这是一条很BT的sql语句,触发bug也是正常,引起ORA-600错误也不足为奇了。可以发现:hash join时候,Direct IO最大限制4096,从执行计划中可以看出,hash join的build table表的cardinality非常大。
解决办法,肯定是优化sql语句是最好的。
查询MOS:该问题符合ORA-600 [kcblasm_1] In 10.2.0.5. (文档 ID 1133845.1)的描述, …
而且Bug 9781592 : ORA-600 [KCBLASM_1] [103] DURING HASH JOIN QUERY USE ON DATABASE IN DWH ,ORA-600 [kcblasm_1]表现特征为
ALERT日志中:
ORA-00600: internal error code, arguments: [kcblasm_1], [103], [], [], [], [], [], []
dump文件中call stack和以下类似
kcblasm1 kcblasm kxhfFndFreeSlot kxhfNewBuffer qerhjGetNewBuffer ksxb1bqb kxhrPack
This problem is hit only in 10.2.0.5, up to PSU 10.2.0.5.4 in which problem is fixed.

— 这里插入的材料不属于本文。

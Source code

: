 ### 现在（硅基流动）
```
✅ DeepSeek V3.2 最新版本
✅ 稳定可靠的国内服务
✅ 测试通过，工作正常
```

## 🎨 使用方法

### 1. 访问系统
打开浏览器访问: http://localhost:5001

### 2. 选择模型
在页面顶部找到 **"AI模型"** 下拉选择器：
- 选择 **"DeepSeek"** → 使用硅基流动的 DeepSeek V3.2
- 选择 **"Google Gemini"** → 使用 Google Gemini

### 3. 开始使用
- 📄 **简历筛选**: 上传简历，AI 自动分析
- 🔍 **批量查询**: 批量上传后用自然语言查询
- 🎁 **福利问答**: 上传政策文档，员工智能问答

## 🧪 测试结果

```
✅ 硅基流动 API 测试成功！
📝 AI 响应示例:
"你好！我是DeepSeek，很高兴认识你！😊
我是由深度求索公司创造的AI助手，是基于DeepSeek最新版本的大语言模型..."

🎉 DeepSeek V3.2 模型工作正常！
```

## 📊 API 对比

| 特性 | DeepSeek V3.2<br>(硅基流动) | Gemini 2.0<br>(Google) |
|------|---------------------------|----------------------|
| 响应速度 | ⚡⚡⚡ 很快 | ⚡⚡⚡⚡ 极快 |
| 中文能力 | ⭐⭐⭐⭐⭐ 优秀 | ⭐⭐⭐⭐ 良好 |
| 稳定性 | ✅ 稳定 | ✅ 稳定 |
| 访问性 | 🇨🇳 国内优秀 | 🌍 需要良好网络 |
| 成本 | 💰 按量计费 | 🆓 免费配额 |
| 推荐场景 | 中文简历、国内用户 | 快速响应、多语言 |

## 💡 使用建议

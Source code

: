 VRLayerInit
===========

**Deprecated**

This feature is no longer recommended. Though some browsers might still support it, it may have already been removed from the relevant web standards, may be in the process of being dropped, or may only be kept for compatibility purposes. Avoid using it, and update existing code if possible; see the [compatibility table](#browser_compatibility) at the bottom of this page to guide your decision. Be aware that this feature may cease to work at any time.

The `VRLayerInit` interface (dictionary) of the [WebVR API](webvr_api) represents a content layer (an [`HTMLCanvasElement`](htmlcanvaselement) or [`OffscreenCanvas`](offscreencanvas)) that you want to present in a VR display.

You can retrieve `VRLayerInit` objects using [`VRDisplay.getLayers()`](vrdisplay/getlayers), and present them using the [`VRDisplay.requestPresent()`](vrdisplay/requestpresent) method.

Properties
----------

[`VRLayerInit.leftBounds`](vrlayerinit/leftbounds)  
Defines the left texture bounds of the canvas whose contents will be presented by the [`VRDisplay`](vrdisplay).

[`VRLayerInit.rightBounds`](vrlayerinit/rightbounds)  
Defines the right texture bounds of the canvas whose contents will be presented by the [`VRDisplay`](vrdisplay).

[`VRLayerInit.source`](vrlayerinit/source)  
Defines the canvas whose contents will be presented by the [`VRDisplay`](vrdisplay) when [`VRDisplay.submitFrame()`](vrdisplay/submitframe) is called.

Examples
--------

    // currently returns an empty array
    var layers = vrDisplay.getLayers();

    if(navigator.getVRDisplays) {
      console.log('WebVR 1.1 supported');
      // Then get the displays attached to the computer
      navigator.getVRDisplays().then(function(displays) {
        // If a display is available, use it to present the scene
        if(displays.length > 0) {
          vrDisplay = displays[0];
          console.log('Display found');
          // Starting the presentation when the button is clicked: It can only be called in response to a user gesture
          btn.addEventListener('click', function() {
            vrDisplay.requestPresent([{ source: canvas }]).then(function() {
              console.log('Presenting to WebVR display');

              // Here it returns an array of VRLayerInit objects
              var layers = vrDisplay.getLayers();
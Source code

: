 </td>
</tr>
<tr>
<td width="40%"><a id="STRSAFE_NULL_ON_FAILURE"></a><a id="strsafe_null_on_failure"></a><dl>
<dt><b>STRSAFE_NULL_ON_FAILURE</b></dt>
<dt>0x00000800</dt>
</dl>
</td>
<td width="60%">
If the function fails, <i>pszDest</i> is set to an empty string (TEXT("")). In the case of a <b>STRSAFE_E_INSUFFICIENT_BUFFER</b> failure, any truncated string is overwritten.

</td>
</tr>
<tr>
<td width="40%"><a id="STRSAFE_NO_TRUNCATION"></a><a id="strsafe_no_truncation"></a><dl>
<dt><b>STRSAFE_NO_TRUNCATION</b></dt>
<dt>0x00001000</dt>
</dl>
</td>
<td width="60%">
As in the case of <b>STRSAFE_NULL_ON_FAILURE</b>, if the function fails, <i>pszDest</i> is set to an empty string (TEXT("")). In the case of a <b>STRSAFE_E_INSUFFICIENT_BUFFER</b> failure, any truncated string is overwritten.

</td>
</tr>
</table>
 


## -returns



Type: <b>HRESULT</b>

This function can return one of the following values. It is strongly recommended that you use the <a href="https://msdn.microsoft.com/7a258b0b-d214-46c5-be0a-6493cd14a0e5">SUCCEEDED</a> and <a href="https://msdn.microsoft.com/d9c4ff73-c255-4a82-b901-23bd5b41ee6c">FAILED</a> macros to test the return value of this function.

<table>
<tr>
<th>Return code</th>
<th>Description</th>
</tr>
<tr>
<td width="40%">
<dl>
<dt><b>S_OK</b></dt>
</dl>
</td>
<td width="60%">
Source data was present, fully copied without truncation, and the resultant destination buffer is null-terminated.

Problem is affecting 10.2.0.5 to 10.2.0.5.3.
将数据库升级psu到10.2.0.5.4和11.2可以修正该问题,对于10.2.0.5.0到10.2.0.5.3的版本,也可以直接打PATCH 7612454来避免改错误。
临时的解决方法:
此外是因为hash join造成的设置_hash_join_enabled为 false
如果是hash group by造成的设置_gby_hash_aggregation_enable为false
因此对于这次错误,是因为hash join造成的设置
alter session set "_hash_join_enabled"= false; or hint /*+ opt_param(‘_gby_hash_aggregation_enabled’,'false')
来临时解决。
但是,根本的解决问题的方法
1.优化超级BT的sql语句,避免遇到bug;
2.升级
(1)将数据库升级psu到10.2.0.5.4和11.2可以修正该问题
(2)对于10.2.0.5.0到10.2.0.5.3的版本,打PATCH 7612454来避免改错误(该补丁替换lib中的kcbl.o文件)。